A França "fechou os olhos para a preparação" do genocídio dos tutsis em Ruanda em 1994 e tem uma "responsabilidade avassaladora" pelos massacres, de acordo com um relatório de uma comissão de historiadores publicado nesta sexta-feira (26) que pode marcar uma virada na relação entre os dois países
A França "fechou os olhos para a preparação" do genocídio dos tutsis em Ruanda em 1994 e tem uma "responsabilidade avassaladora" pelos massacres, de acordo com um relatório de uma comissão de historiadores publicado nesta sexta-feira (26) que pode marcar uma virada na relação entre os dois países.

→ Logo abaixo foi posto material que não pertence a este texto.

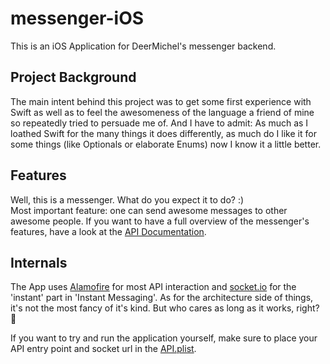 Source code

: # messenger-iOS

This is an iOS Application for DeerMichel's messenger backend.

## Project Background

The main intent behind this project was to get some first experience with Swift as well as to feel the
awesomeness of the language a friend of mine so repeatedly tried to persuade me of. And I have to admit:
As much as I loathed Swift for the many things it does differently, as much do I like it for some things
(like Optionals or elaborate Enums) now I know it a little better.

## Features

Well, this is a messenger. What do you expect it to do? :)  
Most important feature: one can send awesome messages to other awesome people. If you want to have a full overview of
the messenger's features, have a look at the [API Documentation](https://github.com/DeerMichel/messenger).

## Internals

The App uses [Alamofire](https://github.com/Alamofire/Alamofire) for most API interaction and
[socket.io](https://socket.io) for the 'instant' part in 'Instant Messaging'. As for the architecture side of things,
it's not the most fancy of it's kind. But who cares as long as it works, right? 😬

If you want to try and run the application yourself, make sure to place your API entry point and socket url in the
[API.plist](Messenger/API.plist).
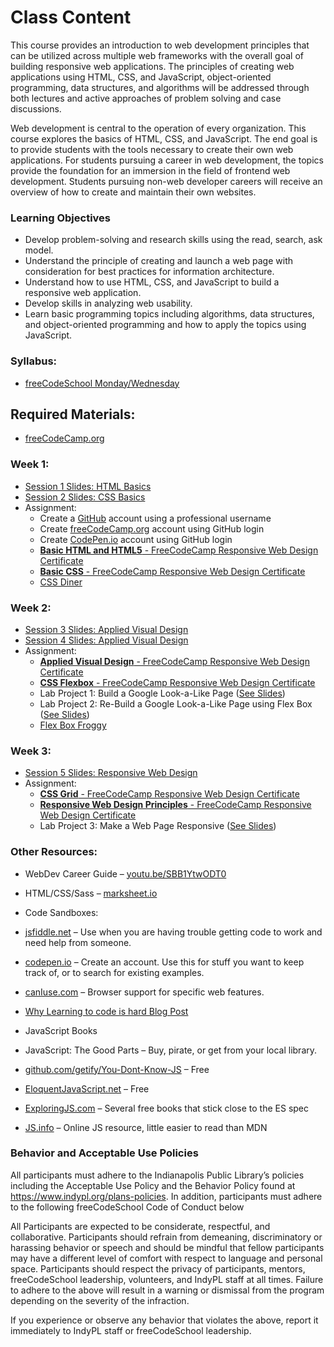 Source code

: # Class Content

This course provides an introduction to web development principles that can be utilized across multiple web frameworks with the overall goal of building responsive web applications. 
The principles of creating web applications using HTML, CSS, and JavaScript, object-oriented programming, data structures, and algorithms will be addressed through both lectures and active approaches of problem solving and case discussions.

Web development is central to the operation of every organization. This course explores the basics of HTML, CSS, and JavaScript. 
The end goal is to provide students with the tools necessary to create their own web applications. 
For students pursuing a career in web development, the topics provide the foundation for an immersion in the field of frontend web development. 
Students pursuing non-web developer careers will receive an overview of how to create and maintain their own websites.

### Learning Objectives

* Develop problem-solving and research skills using the read, search, ask model.
* Understand the principle of creating and launch a web page with consideration for best practices for information architecture.
* Understand how to use HTML, CSS, and JavaScript to build a responsive web application.
* Develop skills in analyzing web usability.
* Learn basic programming topics including algorithms, data structures, and object-oriented programming and how to apply the topics using JavaScript.

### Syllabus:
* [freeCodeSchool Monday/Wednesday](https://drive.google.com/open?id=1ES-esSU4196BJlh1fNFARSjTmp5i7Xqar3poSxPRuP0)

## Required Materials:
* [freeCodeCamp.org](https://freeCodeCamp.org)

### Week 1:
* [Session 1 Slides: HTML Basics](https://drive.google.com/open?id=1U2LdhLmG1A4qxNXCepvydOYfutEnd0E2XG4eI93nkag)
* [Session 2 Slides: CSS Basics](https://drive.google.com/open?id=1BWWSvYZvw9YTP4w_QPeOHymkkqX1k45WvckFVGg88w0)
* Assignment:
  * Create a [GitHub](https://github.com/) account using a professional username
  * Create [freeCodeCamp.org](https://www.freecodecamp.org) account using GitHub login
  * Create [CodePen.io](https://codepen.io/) account using GitHub login
  * [**Basic HTML and HTML5** - FreeCodeCamp Responsive Web Design Certificate](https://www.freecodecamp.org/learn/responsive-web-design/basic-html-and-html5/)
  * [**Basic CSS** - FreeCodeCamp Responsive Web Design Certificate](https://www.freecodecamp.org/learn/responsive-web-design/basic-css/)
  * [CSS Diner](https://flukeout.github.io/#)

### Week 2:
* [Session 3 Slides: Applied Visual Design](https://drive.google.com/open?id=1JM_TrmE09uytcPd6JGvEf-dR9GFzG-_C8pWhgWQVkD0)
* [Session 4 Slides: Applied Visual Design](https://drive.google.com/open?id=1_eirSgScrBz-LmnvkazJbjyeEjIYgv9H6Gj6zxmLJOE)
* Assignment:
  * [**Applied Visual Design** - FreeCodeCamp Responsive Web Design Certificate](https://www.freecodecamp.org/learn/responsive-web-design/applied-visual-design/)
  * [**CSS Flexbox** - FreeCodeCamp Responsive Web Design Certificate](https://www.freecodecamp.org/learn/responsive-web-design/css-flexbox/)
  * Lab Project 1: Build a Google Look-a-Like Page ([See Slides](https://docs.google.com/presentation/d/1JM_TrmE09uytcPd6JGvEf-dR9GFzG-_C8pWhgWQVkD0/edit#slide=id.g7ce1e87238_0_405))
  * Lab Project 2: Re-Build a Google Look-a-Like Page using Flex Box ([See Slides](https://docs.google.com/presentation/d/1_eirSgScrBz-LmnvkazJbjyeEjIYgv9H6Gj6zxmLJOE/edit#slide=id.g7ce1e87238_0_405))
  * [Flex Box Froggy](http://flexboxfroggy.com/)

### Week 3:
* [Session 5 Slides: Responsive Web Design](https://drive.google.com/open?id=1p508JCHHc7aidQ6mmy-SXA7tJtYKTwow4YIk9LC6mC0)
* Assignment:
  * [**CSS Grid** - FreeCodeCamp Responsive Web Design Certificate](https://www.freecodecamp.org/learn/responsive-web-design/css-grid/)
  * [**Responsive Web Design Principles** - FreeCodeCamp Responsive Web Design Certificate](https://www.freecodecamp.org/learn/responsive-web-design/responsive-web-design-principles/) 
  * Lab Project 3: Make a Web Page Responsive ([See Slides](https://docs.google.com/presentation/d/1p508JCHHc7aidQ6mmy-SXA7tJtYKTwow4YIk9LC6mC0/edit#slide=id.g7ce1e87238_0_405))

### Other Resources:
* WebDev Career Guide – [youtu.be/SBB1YtwODT0](https://youtu.be/SBB1YtwODT0)
* HTML/CSS/Sass – [marksheet.io](https://marksheet.io)

* Code Sandboxes:
 * [jsfiddle.net](https://jsfiddle.net) – Use when you are having trouble getting code to work and
need help from someone.
 * [codepen.io](https://codepen.io) – Create an account. Use this for stuff you want to keep track of, or
to search for existing examples.
* [canIuse.com](https://canIuse.com) – Browser support for specific web features.
* [Why Learning to code is hard Blog Post](https://thinkful.com/blog/why-learning-to-code-is-so-damn-hard)

* JavaScript Books

 * JavaScript: The Good Parts – Buy, pirate, or get from your local library.
 * [github.com/getify/You-Dont-Know-JS](https://github.com/getify/You-Dont-Know-JS) – Free
 * [EloquentJavaScript.net](https://EloquentJavaScript.net) – Free
 * [ExploringJS.com](https://ExploringJS.com) – Several free books that stick close to the ES spec
 * [JS.info](https://JS.info) – Online JS resource, little easier to read than MDN

### Behavior and Acceptable Use Policies
   All participants must adhere to the Indianapolis Public Library’s policies including the Acceptable Use Policy and the Behavior Policy found at https://www.indypl.org/plans-policies.
   In addition, participants must adhere to the following freeCodeSchool Code of Conduct below
   
   
   All Participants are expected to be considerate, respectful, and collaborative. Participants should refrain from demeaning, discriminatory or harassing behavior or speech and should be mindful that fellow participants may have a different level of comfort with respect to language and personal space. Participants should respect the privacy of participants, mentors, freeCodeSchool leadership, volunteers, and IndyPL staff at all times. Failure to adhere to the above will result in a warning or dismissal from the program depending on the severity of the infraction. 
   
   If you experience or observe any behavior that violates the above, report it immediately to IndyPL staff or freeCodeSchool leadership.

O documento, fruto de dois anos de estudos dos arquivos franceses, pinta um balanço sem concessões do envolvimento militar e político de Paris no genocídio, que entre abril e julho de 1994 deixou pelo menos 800.000 mortos, de acordo com números da ONU.
No entanto, a comissão encarregada de elaborar o documento, presidida pelo historiador Vincent Duclert, ressalta que "nada prova" que a França foi "cúmplice" do genocídio ocorrido em 7 de abril de 1994, um dia após o atentado contra o avião do então presidente Juvénal Habyarimana.
A relação entre ambos os países permaneceu estremecida durante mais de 25 anos pelas polêmicas em relação ao papel da França no genocídio. O Palácio do Eliseu, sede do Executivo francês, afirmou que espera ajudar a desenvolver e melhorar as relações com Kigali.
"A França continuará seus esforços na luta contra a impunidade dos responsáveis" pelo genocídio, afirmou o presidente francês, Emmanuel Macron, nesta sexta-feira.
Por sua vez, Ruanda comemorou a publicação do relatório, que é "um passo importante para um entendimento comum do papel da França".
Hubert Védrine, secretário-geral da Presidência francesa na época do genocídio, elogiou a "honestidade" do relatório e destacou que o documento "descarta qualquer cumplicidade da França".
O documento, com mais de 1.000 páginas e baseado em telegramas diplomáticos e notas confidenciais, aponta para a responsabilidade crucial do então presidente socialista, François Mitterrand (1981-1995).
Mitterrand deu apoio quase "incondicional" ao regime "racista, corrupto e violento" do presidente Juvénal Habyarimana, em face de uma rebelião tutsi com a Frente Patriótica de Ruanda (FPR), liderada por Paul Kagame, que se tornou presidente de Ruanda.
O presidente socialista tinha "uma relação forte, pessoal e direta" com Habyarimana, apontam os 14 historiadores da comissão criada por Macron.
Essa relação, à qual somava-se a obsessão de fazer de Ruanda um território de defesa da francofonia, justificou "a entrega de consideráveis quantidades de armas e munições ao regime de Habyarimana, bem como a ampla participação dos militares franceses no treinamento das forças armadas de Ruanda".
Já em outubro de 1990, data da ofensiva da Frente Patriótica de Ruanda (FPR, ex-rebelião tutsi liderada então por Paul Kagame), Paris aderiu à causa do regime de Habyarimana.
A França lançou a operação militar Noroît, que deveria proteger os estrangeiros, mas que na verdade foi uma presença "dissuasora" para salvaguardar o regime da ofensiva rebelde.
Enquanto instava Habyarimana a democratizar seu governo e negociar com seus oponentes - o que levou aos Acordos de Paz de Arusha em agosto de 1993 - a França ignorou inúmeras advertências de ONGs, diplomatas ou membros dos serviços secretos, em Kigali ou Paris, que alertavam sobre a vertente extremista do regime e os riscos de "genocídio" dos tutsis.
"É de se perguntar se, no final das contas, as autoridades francesas realmente queriam ouvir uma análise que contradizia a política aplicada em Ruanda", escrevem os historiadores.